Долгое время я продолжала лежать там, прислушиваясь к каждому чуть слышимому звуку. Я услышала какой-то разговор неподалеку, он звучал так, будто группа пьяных мужиков пела и переругивалась. Было темно, я слышала разговоры о «поразительной способности» немцев расправляться с людьми, словно со скотом. Однако из-за дождя и сплошной облачности, я не понимала, который час был на самом деле. Я продолжала лежать там до тех пор, пока не решила, что должна каким-то образом выбраться из этого рва и вернуться к маме. Я молила Бога о том, чтобы она все еще оставалась на прежнем месте. Я решила пошевелить пальцами, чтобы выяснить, не наблюдает ли кто-нибудь за рвом.

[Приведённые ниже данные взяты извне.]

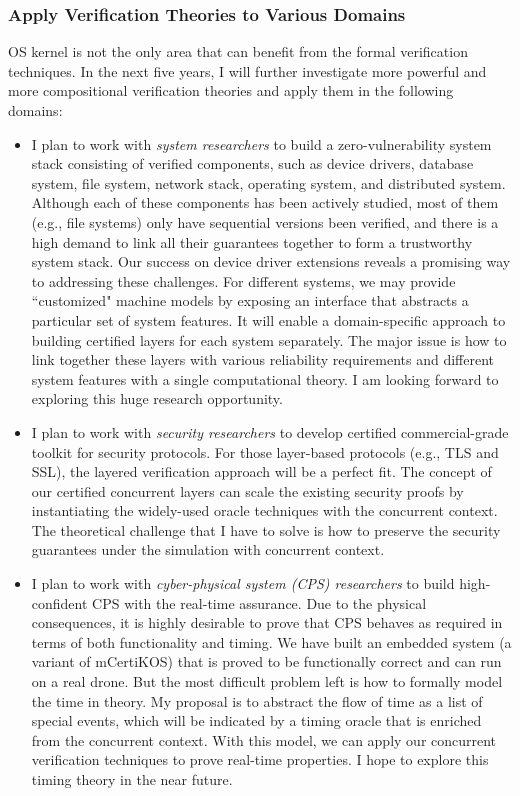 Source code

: \documentclass[a4paper, 10pt]{article}
\begin{document}
\begin{small}
\subsubsection*{\small Apply Verification Theories to Various Domains}
OS kernel is not the only area that can benefit
from the formal verification techniques. In the next five years, I will further investigate more powerful and more compositional  verification theories
and apply them
in the following domains: 
\begin{itemize}
\item I plan to work with \emph{system researchers} to build a zero-vulnerability system stack consisting of verified components, such as device drivers,
database system, file system, network stack, operating system,
 and distributed system.
 Although each of these components has been actively studied,
 most of them  (e.g., file systems) only have sequential versions been verified, and there is a high demand to 
link all their guarantees together
to form  a  trustworthy system stack. Our success on  device driver extensions
reveals a promising way to addressing these challenges.
For different systems, we may
provide ``customized" machine models
by exposing an  interface that abstracts  a particular set of system features.
It will enable a domain-specific approach to building certified layers for each system separately.
The major issue is how to link together these layers with various reliability requirements
and different system features with a single computational theory.
I am looking forward to exploring this huge research opportunity.


\item I plan to work with \emph{security researchers}
to  develop certified 
commercial-grade toolkit for security
protocols. 
For those layer-based protocols (e.g., TLS and SSL), the layered verification approach will be a perfect fit.
The concept of our certified concurrent  layers can scale the existing security proofs by instantiating the widely-used oracle techniques
with the concurrent context. The theoretical challenge that I have to solve is
how to preserve the security guarantees under the simulation with concurrent context.

\item I plan to work with
\emph{cyber-physical system (CPS) researchers} to build
high-confident CPS with the real-time assurance.
Due to the physical consequences, it is highly desirable to
prove that CPS behaves as required in terms of both functionality and timing. 
We have built an embedded system (a variant of mCertiKOS) that is proved to be functionally correct and can run on a real drone. But the most difficult problem left is how to formally
model the time in theory. My proposal is to abstract the flow of time  as a list of special events, which will be indicated by a timing oracle that is enriched from the concurrent context.
With this model, we can apply 
our concurrent verification techniques to prove
 real-time properties. I hope to explore this timing theory in the near future.
 

\end{itemize}
\end{small}
\end{document}
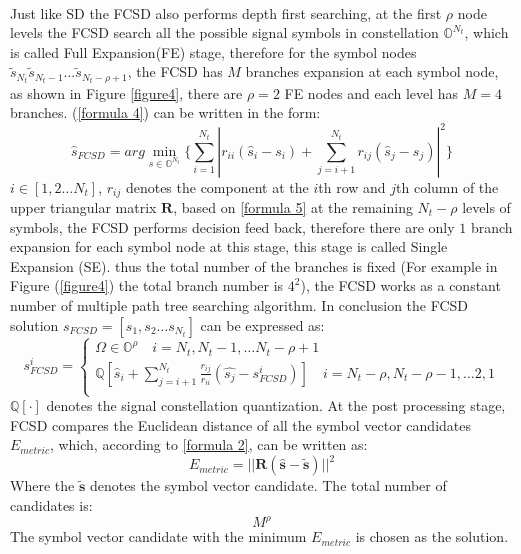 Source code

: \documentclass[12pt,a4paper,final]{article}
\begin{document}
\begin{spacing}{2.5}
\paragraph{}Just like SD the FCSD also performs depth first searching, at the first $\rho$ node levels the FCSD search all the possible signal symbols in constellation $\mathbb{O}^{N_{t}}$, which is called Full Expansion(FE) stage, therefore for the symbol nodes $\widetilde{s}_{N_{t}} \widetilde{s}_{N_{t}-1}\dots \widetilde{s}_{N_{t}-\rho+1}$, the FCSD has $M$ branches expansion at each symbol node,  as shown in Figure \ref{figure4}, there are $\rho=2$ FE nodes and each level has $M=4$ branches. (\ref{formula 4}) can be written in the form: 
\begin{equation}
\hat{s}_{FCSD}=arg\min_{s\in \mathbb{O}^{N_{t}}}\{\sum_{i=1}^{N_{t}}|r_{ii}(\hat{s}_{i}-s_{i})+\sum_{j=i+1}^{N_{t}}r_{ij}(\hat{s}_{j}-s_{j})|^{2}\}  \label{formula 5}
\end{equation} 
$i\in [1,2\dots N_{t}]$, $r_{ij}$ denotes the component at the $i$th row and $j$th column of the upper triangular matrix $\mathbf{R}$,  based on \ref{formula 5} at the remaining $N_{t}-\rho$ levels of symbols, the FCSD performs decision feed back, therefore there are only $1$ branch expansion for each symbol node at this stage, this stage is called Single Expansion (SE). 
thus the total number of the branches is fixed (For example in Figure (\ref{figure4}) the total branch number is $4^{2}$), the FCSD works as a constant number of multiple path tree searching algorithm.
In conclusion the FCSD solution $s_{FCSD}=[s_{1},s_{2}\dots s_{N_{t}}]$ can be expressed as:
\begin{displaymath}
s_{FCSD}^{i}=\left\lbrace\begin{array}{c}
\Omega\in  \mathbb{O}^{\rho}      \quad i=N_{t},N_{t}-1,\dots N_{t}-\rho+1\\
\mathbb{Q}[\hat{s}_{i}+\sum_{j=i+1}^{N_{t}}\frac{r_{ij}}{r_{ii}}(\hat{s_{j}}-s_{FCSD}^{i})] \quad i=N_{t}-\rho,N_{t}-\rho-1,\dots 2,1 \\
\end{array}\right.
\end{displaymath}
$\mathbb{Q}[\cdot]$ denotes the signal constellation quantization. At the post processing stage, FCSD compares the Euclidean distance of all the symbol vector candidates $E_{metric}$, which, according to \ref{formula 2}, can be written as:
\begin{equation}
E_{metric}=||\mathbf{R}(\mathbf{\hat{s}}-\mathbf{\widetilde{s}})||^{2}
\end{equation} 
Where the $\mathbf{\widetilde{s}}$ denotes the symbol vector candidate. The total number of candidates is: 
\begin{equation}
M^{\rho}     \label{path number}
\end{equation} 
The symbol vector candidate with the minimum $E_{metric}$ is chosen as the solution.

\end{spacing}
\end{document}
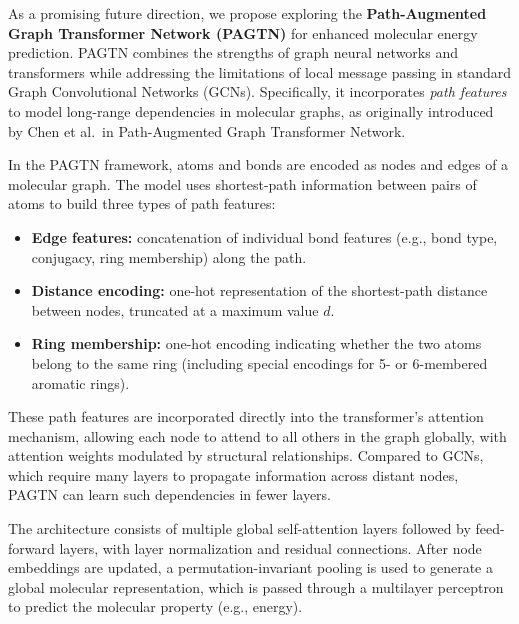 \documentclass{article}
\begin{document}
As a promising future direction, we propose exploring the \textbf{Path-Augmented Graph Transformer Network (PAGTN)} for enhanced molecular energy prediction. PAGTN combines the strengths of graph neural networks and transformers while addressing the limitations of local message passing in standard Graph Convolutional Networks (GCNs). Specifically, it incorporates \emph{path features} to model long-range dependencies in molecular graphs, as originally introduced by Chen et al.\ in Path-Augmented Graph Transformer Network. \newline

In the PAGTN framework, atoms and bonds are encoded as nodes and edges of a molecular graph. The model uses shortest-path information between pairs of atoms to build three types of path features: \newline
\begin{itemize}
    \item \textbf{Edge features:} concatenation of individual bond features (e.g., bond type, conjugacy, ring membership) along the path.
    \vspace{0.2cm}
    \item \textbf{Distance encoding:} one-hot representation of the shortest-path distance between nodes, truncated at a maximum value $d$.
    \vspace{0.2cm}
    \item \textbf{Ring membership:} one-hot encoding indicating whether the two atoms belong to the same ring (including special encodings for 5- or 6-membered aromatic rings).
    \vspace{0.2cm}
  \end{itemize}

These path features are incorporated directly into the transformer’s attention mechanism, allowing each node to attend to all others in the graph globally, with attention weights modulated by structural relationships. Compared to GCNs, which require many layers to propagate information across distant nodes, PAGTN can learn such dependencies in fewer layers. \newline

The architecture consists of multiple global self-attention layers followed by feed-forward layers, with layer normalization and residual connections. After node embeddings are updated, a permutation-invariant pooling is used to generate a global molecular representation, which is passed through a multilayer perceptron to predict the molecular property (e.g., energy). \newline
\end{document}

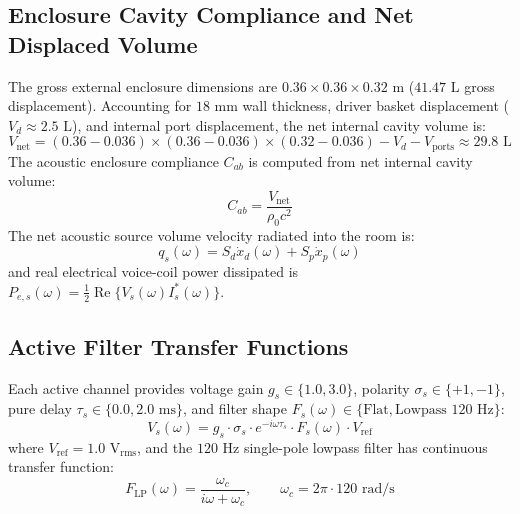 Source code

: \documentclass[11pt,a4paper,titlepage]{article}
\begin{document}
\subsection{Enclosure Cavity Compliance and Net Displaced Volume}
The gross external enclosure dimensions are $0.36 \times 0.36 \times 0.32\text{ m}$ ($41.47\text{ L}$ gross displacement). Accounting for $18\text{ mm}$ wall thickness, driver basket displacement ($V_d \approx 2.5\text{ L}$), and internal port displacement, the net internal cavity volume is:
\begin{equation}
    V_{\text{net}} = (0.36 - 0.036) \times (0.36 - 0.036) \times (0.32 - 0.036) - V_d - V_{\text{ports}} \approx 29.8\text{ L}
\end{equation}
The acoustic enclosure compliance $C_{ab}$ is computed from net internal cavity volume:
\begin{equation}
    C_{ab} = \frac{V_{\text{net}}}{\rho_0 c^2}
\end{equation}
The net acoustic source volume velocity radiated into the room is:
\begin{equation}
    q_s(\omega) = S_d \dot{x}_d(\omega) + S_p \dot{x}_p(\omega)
\end{equation}
and real electrical voice-coil power dissipated is $P_{e, s}(\omega) = \frac{1}{2} \operatorname{Re}\{ V_s(\omega) I_s^*(\omega) \}$.

\subsection{Active Filter Transfer Functions}
Each active channel provides voltage gain $g_s \in \{1.0, 3.0\}$, polarity $\sigma_s \in \{+1, -1\}$, pure delay $\tau_s \in \{0.0, 2.0\text{ ms}\}$, and filter shape $F_s(\omega) \in \{\text{Flat}, \text{Lowpass } 120\text{ Hz}\}$:
\begin{equation}
    V_s(\omega) = g_s \cdot \sigma_s \cdot e^{-i \omega \tau_s} \cdot F_s(\omega) \cdot V_{\text{ref}}
\end{equation}
where $V_{\text{ref}} = 1.0\text{ V}_{\text{rms}}$, and the $120\text{ Hz}$ single-pole lowpass filter has continuous transfer function:
\begin{equation}
    F_{\text{LP}}(\omega) = \frac{\omega_c}{i \omega + \omega_c}, \qquad \omega_c = 2 \pi \cdot 120\text{ rad/s}
\end{equation}

\newpage

\end{document}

Через несколько минут все было по-прежнему тихо, и я начала ползти к тому месту, где, как я думала, я смогла бы выкарабкаться изо рва. Но где бы я ни пыталась вскарабкаться на край рва, я неизбежно соскальзывала обратно, в кровь и грязь. Я упорно продолжала свои попытки найти выход из этого рва, но всякий раз скатывалась обратно. Мое лицо и тело покрывал толстый слой грязи, а голова была словно чугунный шар. В конце концов я отыскала место, где надо рвом нависал маленький кустик. Я схватилась за ветки, но они оказались усеянными острыми колючками. Я медленно обламывала эти шипы один за другим, до тех пор, пока не смогла крепко ухватиться за крону куста и выкарабкаться изо рва. Я протерла глаза от грязи, но тут услышала в отдалении какой-то разговор. Я нашла лужу с дождевой водой и постаралась обмыться от грязи как можно тщательнее, и решила спрятаться в каких-то кустах на тот случай, если немцы решат вернуться ко рву.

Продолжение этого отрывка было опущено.